= Task statement =
The answer is every line of the records that holds the word "named", copied in full.

= Task data =
· · ·

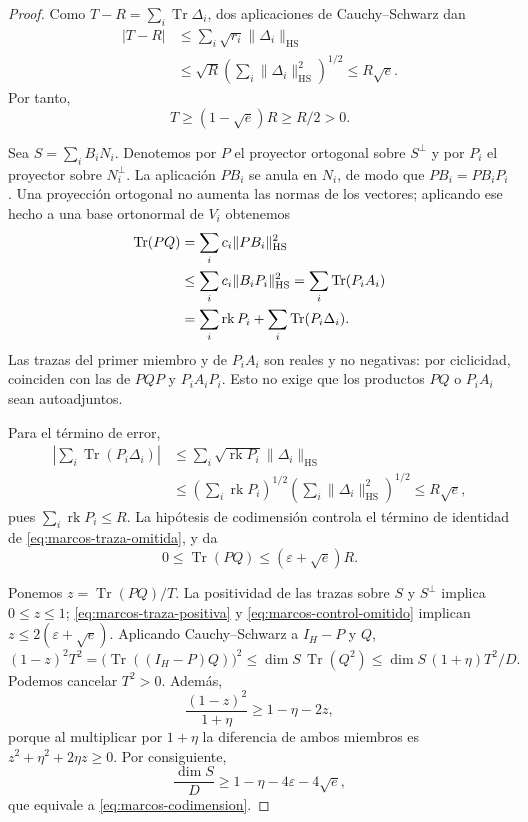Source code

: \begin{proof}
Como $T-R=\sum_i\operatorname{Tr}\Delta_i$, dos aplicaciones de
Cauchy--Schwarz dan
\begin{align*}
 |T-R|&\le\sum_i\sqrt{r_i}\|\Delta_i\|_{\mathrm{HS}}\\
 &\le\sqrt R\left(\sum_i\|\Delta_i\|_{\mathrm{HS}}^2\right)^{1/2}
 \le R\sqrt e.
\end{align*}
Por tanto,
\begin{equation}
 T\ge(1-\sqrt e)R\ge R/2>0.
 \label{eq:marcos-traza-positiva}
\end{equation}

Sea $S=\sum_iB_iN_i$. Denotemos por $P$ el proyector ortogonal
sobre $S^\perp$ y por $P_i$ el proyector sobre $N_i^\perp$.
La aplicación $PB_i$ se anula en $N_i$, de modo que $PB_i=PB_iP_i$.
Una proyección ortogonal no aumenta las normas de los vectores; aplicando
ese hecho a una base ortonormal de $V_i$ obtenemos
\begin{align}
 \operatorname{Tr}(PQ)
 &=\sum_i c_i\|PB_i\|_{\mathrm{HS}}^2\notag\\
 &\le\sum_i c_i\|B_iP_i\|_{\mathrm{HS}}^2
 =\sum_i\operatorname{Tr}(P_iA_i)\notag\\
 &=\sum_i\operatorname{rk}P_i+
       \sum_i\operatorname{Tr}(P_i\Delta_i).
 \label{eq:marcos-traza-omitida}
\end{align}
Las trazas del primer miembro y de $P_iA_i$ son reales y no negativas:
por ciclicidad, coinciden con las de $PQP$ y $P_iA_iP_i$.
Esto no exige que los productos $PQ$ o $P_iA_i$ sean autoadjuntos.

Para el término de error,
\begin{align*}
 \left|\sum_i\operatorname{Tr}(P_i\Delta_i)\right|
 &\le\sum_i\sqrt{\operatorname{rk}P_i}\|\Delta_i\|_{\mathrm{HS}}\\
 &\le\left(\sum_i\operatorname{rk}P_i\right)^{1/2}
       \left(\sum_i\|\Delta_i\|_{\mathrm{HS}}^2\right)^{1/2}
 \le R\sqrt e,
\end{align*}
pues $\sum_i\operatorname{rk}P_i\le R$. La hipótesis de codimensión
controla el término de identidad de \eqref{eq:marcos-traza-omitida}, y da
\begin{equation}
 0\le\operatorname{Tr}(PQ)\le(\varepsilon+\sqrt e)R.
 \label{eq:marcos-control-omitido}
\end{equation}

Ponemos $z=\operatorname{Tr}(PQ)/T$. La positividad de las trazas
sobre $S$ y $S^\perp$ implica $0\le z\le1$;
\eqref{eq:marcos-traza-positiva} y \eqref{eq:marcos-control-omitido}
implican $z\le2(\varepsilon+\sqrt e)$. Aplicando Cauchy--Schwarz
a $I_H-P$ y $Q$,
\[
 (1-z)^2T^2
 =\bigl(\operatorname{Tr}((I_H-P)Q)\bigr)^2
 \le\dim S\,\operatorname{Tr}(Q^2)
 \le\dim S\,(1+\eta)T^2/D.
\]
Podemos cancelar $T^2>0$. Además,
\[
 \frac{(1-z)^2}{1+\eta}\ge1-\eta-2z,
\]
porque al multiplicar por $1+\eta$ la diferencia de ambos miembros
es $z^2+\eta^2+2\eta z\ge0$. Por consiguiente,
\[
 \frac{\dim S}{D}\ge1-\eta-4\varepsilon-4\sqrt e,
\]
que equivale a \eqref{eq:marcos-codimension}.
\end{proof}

· · ·

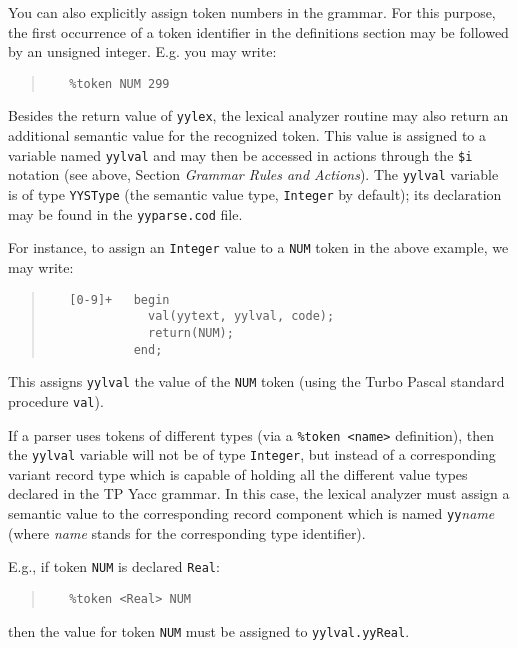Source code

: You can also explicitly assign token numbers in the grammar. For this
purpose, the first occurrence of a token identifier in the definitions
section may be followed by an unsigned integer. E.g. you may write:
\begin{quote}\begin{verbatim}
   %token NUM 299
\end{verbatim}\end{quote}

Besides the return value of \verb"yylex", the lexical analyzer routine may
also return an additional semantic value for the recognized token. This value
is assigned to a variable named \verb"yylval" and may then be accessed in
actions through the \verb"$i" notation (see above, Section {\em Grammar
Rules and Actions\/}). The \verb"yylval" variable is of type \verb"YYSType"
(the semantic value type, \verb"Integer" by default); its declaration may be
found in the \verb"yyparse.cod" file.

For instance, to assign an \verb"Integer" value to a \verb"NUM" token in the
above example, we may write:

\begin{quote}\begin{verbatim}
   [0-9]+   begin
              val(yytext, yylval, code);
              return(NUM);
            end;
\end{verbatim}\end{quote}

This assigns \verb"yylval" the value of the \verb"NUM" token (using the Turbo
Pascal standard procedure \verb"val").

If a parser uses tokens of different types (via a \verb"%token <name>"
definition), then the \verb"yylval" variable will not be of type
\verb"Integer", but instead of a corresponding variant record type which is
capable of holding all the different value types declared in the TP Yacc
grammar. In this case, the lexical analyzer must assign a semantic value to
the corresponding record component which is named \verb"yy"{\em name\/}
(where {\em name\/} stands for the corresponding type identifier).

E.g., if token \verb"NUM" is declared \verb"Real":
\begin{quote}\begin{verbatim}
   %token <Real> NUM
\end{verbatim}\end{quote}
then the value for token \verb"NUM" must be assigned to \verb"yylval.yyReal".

· · ·

= Task solution =
is assigned to a variable named \verb"yylval" and may then be accessed in
the corresponding record component which is named \verb"yy"{\em name\/}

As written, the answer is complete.